В кабана полетели камни и палки, но ему уже не было выбора. Кто-то побежал за ружьем. Кабан выскочил на берег. Мутноглазый парень без шапки хотел ударить его палкой. Кабан фыркнул и, свалив парня с ног, ринулся в толпу.
— У… у… ух!.. Ай-яй!..
Толпа раздалась, и разъяренный зверь с хрюканьем промчался мимо. Несколько человек с визгом понеслись вдогонку.

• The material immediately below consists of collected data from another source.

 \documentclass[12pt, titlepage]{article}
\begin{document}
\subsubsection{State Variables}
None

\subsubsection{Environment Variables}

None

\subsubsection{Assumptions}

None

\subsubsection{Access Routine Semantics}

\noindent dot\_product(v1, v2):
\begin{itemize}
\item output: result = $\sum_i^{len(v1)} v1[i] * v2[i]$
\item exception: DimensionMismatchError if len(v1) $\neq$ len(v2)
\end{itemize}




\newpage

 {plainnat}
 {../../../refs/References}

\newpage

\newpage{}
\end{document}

Жмыхов размышлял: 'Фанзу Кима вода не достанет, фанзу у Тигровой пади — тоже, Неретину заимку — тоже… Холмов в пади много, на холмах лепятся люди, как мыши. Часов через пять многие холмы зальет… Надо перевозить людей с холмов к обеим фанзам и на Неретину заимку… В деревню возить далеко…'
— Стой-ка сынок! — ухватил он под руку бежавшего мимо Гаврюшку. — Найди Каню, заложите кобылу, везите сюда лодку. Мою лодку. Знаешь?.. 'Часа два помедлить — опоздаем. Многие потонут, ясное дело… Слякоть народ — тьфу!..'
Раздвинув толпу, черствой деловитой походкой прошел на берег Неретин.
— Слушай, Иван Кириллыч, — сказал Жмыхов, — в поле живого народа на холмах, как мышей в гнездах. Придумать бы што, а?
— Товарищи!.. — закричал Неретин во весь голос.
Людские головы вопросительно посмотрели в его сторону. Он вскочил на пень и, чувствуя какую-то необычную легкость во всем теле, раздельно и резко бросил два слова:
— Лодки давайте!..
Ответные голоса прозвучали растерянно.
— Каки наши лодки?.. Долбянки, душегубки…
— Нельзя по такой воде — верная гибель…
И все заволновались, виновато замахали руками.
— Нельзя… конечно… и рады бы…
— Где уж…
— Душегубки ведь…
Из толпы выскочил, даже не выскочил, а вышматнулся, как кусок звериного мяса из-под тигровой лапы, горбатый крепкорукий Антон Горовой. Шрам на его дрожащей щеке казался багровым ремнем, рычавший голос его был не человечьим, а звериным.
— Лодок нет?! У Копая двадцать шесть лодок! На-кось выкуси, — вон он смеется!..
Как по команде, все головы повернулись туда, куда указал трясущийся морщинистый палец Горового. На горке, криво улыбаясь, стоял лавочник Копай, а возле него побледневшие Барков, таксатор и мельник.
— Вот верно, — сказал чей-то удивительно спокойный голос. Стоящей в толпе Марине показалось, что это был голос Дегтярева.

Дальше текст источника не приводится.